◆ DATA SHOWN
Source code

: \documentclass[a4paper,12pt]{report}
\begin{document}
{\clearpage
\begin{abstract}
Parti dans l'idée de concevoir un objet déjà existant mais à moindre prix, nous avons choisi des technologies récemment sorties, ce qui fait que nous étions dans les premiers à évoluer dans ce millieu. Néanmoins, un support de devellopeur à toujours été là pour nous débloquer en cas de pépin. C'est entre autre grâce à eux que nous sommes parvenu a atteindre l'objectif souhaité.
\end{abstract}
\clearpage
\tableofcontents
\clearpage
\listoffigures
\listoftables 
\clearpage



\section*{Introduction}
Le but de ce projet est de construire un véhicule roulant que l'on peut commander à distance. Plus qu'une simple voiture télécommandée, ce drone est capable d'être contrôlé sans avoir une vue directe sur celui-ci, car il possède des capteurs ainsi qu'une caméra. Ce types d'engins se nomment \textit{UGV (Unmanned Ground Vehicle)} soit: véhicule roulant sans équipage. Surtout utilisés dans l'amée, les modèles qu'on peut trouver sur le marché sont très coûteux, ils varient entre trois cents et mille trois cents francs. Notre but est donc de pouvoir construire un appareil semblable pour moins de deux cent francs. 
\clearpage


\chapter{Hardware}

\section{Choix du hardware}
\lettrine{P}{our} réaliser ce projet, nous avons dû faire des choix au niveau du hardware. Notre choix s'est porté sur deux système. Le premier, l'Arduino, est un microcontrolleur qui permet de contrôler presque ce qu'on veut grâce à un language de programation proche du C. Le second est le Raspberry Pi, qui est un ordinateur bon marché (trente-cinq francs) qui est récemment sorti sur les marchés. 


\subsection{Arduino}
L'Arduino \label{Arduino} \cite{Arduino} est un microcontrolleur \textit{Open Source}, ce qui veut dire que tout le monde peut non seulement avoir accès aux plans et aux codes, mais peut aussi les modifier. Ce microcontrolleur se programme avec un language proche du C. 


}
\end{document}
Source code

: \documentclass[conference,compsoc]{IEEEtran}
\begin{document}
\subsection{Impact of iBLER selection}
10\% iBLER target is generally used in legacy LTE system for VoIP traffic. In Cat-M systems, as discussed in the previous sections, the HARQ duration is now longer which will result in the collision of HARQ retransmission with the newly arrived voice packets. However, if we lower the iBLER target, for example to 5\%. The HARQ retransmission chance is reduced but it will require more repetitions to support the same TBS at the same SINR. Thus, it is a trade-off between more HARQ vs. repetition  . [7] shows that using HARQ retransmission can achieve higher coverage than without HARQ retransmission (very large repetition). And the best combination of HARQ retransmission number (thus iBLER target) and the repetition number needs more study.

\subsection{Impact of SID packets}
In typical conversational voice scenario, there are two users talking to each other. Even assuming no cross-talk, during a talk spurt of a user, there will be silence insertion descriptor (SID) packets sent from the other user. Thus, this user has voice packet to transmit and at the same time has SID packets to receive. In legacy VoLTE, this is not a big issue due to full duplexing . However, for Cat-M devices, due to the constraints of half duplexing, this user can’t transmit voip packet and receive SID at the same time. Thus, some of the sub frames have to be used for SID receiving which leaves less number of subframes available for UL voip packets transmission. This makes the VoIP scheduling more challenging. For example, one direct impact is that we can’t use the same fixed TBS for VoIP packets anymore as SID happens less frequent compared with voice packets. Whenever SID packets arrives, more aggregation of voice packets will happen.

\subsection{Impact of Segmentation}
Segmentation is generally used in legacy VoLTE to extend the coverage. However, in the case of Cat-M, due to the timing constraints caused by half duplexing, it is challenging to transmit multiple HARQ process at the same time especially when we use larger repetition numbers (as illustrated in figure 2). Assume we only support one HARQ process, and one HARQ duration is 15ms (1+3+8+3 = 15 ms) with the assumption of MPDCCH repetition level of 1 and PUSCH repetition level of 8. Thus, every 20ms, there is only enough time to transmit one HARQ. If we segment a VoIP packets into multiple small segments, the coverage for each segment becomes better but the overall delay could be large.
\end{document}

◆ TASK REQUIREMENTS
Every line above in which the word "subsection" occurs needs to be copied.

◆ EXERCISE SOLUTION
\subsection{Arduino}
\subsection{Impact of iBLER selection}
\subsection{Impact of SID packets}
\subsection{Impact of Segmentation}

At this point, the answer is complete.